- [Your goal]: Pick the lines holding the string "label" out of the records and copy them.

══════════════════════════════

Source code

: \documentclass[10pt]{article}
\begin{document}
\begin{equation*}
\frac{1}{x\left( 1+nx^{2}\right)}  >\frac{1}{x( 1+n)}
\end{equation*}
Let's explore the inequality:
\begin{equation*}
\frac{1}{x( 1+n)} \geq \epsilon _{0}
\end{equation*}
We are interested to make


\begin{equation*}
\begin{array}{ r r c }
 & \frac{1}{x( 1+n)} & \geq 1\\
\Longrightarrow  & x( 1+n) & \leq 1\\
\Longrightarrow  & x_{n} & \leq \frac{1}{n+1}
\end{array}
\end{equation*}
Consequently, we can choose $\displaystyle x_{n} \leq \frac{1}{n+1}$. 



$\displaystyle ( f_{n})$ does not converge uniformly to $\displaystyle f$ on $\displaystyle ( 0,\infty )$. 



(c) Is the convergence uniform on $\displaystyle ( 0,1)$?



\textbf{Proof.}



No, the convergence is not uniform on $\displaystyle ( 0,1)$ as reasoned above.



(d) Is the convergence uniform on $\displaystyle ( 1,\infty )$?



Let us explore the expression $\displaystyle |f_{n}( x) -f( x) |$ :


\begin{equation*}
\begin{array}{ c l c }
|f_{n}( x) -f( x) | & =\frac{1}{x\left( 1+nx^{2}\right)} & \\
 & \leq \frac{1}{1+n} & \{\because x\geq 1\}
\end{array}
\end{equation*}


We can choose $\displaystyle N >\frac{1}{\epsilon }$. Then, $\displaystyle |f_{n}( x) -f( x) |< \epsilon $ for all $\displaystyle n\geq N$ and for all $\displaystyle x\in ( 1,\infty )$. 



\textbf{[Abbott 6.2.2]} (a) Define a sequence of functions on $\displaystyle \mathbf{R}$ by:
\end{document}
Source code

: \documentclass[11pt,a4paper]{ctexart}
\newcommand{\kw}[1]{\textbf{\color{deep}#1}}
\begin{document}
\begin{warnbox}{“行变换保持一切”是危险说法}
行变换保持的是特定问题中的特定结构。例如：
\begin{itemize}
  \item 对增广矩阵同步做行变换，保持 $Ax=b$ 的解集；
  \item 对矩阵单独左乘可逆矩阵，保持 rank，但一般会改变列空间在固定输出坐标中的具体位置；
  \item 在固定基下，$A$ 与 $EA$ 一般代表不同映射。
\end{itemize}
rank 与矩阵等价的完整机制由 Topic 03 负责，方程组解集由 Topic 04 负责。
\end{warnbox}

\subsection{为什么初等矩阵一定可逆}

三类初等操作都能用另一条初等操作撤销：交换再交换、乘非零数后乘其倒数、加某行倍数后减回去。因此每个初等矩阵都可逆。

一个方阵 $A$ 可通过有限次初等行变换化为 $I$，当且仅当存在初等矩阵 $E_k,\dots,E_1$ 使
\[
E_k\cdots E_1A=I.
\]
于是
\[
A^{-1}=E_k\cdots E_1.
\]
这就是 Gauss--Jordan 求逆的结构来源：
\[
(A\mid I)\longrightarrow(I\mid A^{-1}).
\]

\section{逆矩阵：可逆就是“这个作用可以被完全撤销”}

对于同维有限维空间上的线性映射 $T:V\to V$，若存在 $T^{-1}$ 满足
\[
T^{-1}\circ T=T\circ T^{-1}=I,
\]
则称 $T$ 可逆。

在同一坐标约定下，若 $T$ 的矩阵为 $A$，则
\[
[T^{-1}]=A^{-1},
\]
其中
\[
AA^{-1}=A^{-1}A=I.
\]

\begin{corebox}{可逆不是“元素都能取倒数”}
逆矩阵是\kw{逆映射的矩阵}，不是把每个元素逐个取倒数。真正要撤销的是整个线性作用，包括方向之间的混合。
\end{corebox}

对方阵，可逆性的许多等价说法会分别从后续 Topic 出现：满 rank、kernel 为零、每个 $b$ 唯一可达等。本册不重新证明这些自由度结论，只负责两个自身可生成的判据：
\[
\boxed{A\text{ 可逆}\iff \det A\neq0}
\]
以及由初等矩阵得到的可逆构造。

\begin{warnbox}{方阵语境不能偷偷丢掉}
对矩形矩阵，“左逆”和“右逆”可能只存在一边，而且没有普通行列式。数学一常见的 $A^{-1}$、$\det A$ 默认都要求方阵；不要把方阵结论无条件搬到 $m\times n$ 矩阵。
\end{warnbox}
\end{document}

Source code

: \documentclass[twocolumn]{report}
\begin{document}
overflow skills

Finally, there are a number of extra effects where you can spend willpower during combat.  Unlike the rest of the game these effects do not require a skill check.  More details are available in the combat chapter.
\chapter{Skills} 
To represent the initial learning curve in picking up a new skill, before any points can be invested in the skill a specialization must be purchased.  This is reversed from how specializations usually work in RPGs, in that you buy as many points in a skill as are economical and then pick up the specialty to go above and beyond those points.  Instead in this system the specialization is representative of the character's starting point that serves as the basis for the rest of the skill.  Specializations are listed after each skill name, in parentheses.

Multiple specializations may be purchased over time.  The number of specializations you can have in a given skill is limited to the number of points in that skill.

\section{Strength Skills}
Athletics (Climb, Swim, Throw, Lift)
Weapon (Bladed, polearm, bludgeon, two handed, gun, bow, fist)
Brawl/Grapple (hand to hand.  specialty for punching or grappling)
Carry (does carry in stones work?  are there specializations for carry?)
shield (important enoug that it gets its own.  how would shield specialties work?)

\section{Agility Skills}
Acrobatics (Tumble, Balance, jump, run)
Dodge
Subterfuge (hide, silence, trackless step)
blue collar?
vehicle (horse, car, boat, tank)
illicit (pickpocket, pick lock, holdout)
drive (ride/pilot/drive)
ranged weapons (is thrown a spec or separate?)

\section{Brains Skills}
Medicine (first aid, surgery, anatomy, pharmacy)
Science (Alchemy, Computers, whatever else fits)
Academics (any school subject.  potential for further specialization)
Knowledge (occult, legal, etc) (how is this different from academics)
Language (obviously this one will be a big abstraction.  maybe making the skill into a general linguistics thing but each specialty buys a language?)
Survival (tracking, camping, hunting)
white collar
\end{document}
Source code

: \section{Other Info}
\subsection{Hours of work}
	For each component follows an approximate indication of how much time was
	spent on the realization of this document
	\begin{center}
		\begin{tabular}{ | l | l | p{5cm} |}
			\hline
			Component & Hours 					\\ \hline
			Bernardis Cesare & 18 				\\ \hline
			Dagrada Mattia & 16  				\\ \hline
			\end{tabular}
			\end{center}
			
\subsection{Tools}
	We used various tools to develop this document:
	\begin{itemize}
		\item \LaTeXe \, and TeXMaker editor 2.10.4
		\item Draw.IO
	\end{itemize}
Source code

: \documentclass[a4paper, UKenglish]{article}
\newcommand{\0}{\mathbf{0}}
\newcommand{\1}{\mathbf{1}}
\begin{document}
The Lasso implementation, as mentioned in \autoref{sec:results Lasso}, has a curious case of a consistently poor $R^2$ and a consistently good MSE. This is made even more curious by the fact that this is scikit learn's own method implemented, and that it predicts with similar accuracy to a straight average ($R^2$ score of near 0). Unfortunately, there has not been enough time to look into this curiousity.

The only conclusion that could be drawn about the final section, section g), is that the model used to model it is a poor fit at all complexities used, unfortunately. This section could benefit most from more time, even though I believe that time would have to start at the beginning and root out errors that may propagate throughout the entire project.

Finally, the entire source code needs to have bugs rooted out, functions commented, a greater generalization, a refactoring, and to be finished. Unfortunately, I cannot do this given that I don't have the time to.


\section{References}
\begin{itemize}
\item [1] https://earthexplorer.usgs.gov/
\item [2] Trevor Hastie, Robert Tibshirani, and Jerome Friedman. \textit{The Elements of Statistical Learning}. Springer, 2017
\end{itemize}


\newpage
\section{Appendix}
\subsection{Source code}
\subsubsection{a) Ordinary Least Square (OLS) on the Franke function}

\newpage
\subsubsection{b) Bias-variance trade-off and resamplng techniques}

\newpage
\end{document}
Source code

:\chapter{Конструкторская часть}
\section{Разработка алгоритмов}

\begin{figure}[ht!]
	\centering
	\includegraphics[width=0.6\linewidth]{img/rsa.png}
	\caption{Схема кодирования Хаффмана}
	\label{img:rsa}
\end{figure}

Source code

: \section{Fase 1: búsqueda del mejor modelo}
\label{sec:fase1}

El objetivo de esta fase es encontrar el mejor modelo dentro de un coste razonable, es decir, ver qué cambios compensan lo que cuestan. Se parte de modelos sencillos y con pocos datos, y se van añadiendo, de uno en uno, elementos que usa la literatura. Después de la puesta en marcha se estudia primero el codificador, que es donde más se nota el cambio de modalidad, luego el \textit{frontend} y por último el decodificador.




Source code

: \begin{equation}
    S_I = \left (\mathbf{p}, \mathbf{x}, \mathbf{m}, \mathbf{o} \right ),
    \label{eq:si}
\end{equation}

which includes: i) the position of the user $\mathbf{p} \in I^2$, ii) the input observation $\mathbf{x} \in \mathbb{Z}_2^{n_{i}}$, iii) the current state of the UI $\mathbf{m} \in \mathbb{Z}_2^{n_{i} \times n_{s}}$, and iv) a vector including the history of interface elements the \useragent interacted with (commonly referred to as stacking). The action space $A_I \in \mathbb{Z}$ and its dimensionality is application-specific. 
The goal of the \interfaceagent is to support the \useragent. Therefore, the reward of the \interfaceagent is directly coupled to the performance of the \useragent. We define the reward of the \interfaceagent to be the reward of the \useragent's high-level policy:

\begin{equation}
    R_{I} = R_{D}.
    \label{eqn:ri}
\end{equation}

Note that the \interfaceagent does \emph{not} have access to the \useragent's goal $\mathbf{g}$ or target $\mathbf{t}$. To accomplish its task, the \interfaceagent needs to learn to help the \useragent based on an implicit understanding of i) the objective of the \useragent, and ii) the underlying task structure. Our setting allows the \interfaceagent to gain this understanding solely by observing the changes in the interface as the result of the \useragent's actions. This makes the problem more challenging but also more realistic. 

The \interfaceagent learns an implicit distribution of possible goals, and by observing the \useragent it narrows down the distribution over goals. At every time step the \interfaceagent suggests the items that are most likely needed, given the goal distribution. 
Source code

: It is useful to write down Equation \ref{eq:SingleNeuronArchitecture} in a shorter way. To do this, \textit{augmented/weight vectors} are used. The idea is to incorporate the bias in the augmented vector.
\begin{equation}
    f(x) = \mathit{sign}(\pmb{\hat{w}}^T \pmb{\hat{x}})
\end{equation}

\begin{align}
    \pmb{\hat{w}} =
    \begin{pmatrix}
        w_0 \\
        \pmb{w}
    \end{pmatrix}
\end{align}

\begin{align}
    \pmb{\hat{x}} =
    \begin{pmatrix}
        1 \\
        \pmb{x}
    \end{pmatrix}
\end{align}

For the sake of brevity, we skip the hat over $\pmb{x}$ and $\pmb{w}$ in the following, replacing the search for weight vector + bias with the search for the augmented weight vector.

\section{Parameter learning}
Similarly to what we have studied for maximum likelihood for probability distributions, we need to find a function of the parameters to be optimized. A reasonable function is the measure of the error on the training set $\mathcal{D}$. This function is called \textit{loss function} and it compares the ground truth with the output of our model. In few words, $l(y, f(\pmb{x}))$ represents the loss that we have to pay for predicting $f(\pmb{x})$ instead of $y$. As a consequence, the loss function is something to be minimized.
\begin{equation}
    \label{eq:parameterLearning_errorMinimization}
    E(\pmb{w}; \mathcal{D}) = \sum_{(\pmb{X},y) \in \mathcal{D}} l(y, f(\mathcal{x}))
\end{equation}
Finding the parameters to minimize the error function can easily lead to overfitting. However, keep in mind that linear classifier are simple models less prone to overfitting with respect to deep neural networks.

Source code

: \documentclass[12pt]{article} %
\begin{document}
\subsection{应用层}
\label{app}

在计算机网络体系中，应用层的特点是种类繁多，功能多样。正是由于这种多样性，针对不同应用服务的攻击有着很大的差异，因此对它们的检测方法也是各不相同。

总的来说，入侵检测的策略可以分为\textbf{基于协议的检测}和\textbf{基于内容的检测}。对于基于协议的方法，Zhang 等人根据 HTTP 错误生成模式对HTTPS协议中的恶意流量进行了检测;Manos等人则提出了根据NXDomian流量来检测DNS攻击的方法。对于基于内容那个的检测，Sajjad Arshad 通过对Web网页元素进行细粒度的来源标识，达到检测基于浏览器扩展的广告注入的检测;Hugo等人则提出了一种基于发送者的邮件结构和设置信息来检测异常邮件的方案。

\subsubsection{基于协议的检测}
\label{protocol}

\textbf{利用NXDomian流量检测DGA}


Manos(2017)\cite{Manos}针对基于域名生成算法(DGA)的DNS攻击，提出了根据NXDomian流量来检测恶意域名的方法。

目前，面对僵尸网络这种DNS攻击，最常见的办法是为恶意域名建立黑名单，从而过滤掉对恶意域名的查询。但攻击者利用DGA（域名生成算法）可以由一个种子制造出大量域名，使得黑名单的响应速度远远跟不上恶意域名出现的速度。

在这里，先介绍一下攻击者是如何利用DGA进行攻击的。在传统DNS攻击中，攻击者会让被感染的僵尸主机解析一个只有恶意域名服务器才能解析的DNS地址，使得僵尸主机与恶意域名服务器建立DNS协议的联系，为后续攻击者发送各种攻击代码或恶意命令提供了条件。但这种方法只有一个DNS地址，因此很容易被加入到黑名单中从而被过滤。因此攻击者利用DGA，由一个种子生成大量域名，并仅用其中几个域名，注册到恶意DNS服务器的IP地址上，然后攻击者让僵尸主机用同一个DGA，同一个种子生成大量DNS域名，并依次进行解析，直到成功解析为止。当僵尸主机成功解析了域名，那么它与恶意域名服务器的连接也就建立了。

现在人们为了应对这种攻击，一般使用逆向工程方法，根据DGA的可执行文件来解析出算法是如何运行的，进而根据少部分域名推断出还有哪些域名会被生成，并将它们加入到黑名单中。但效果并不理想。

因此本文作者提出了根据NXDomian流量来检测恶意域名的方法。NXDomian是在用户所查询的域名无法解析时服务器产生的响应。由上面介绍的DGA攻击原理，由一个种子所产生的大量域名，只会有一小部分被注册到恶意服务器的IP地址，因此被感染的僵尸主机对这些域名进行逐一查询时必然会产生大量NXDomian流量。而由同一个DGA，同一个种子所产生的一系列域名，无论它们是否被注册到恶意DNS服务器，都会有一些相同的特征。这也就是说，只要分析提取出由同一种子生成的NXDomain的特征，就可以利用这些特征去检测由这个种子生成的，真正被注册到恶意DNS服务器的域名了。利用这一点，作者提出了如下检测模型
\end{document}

══════════════════════════════

- [Written answer]:
	\label{img:rsa}
\label{sec:fase1}
    \label{eq:si}
    \label{eqn:ri}
    \label{eq:parameterLearning_errorMinimization}
\label{app}
\label{protocol}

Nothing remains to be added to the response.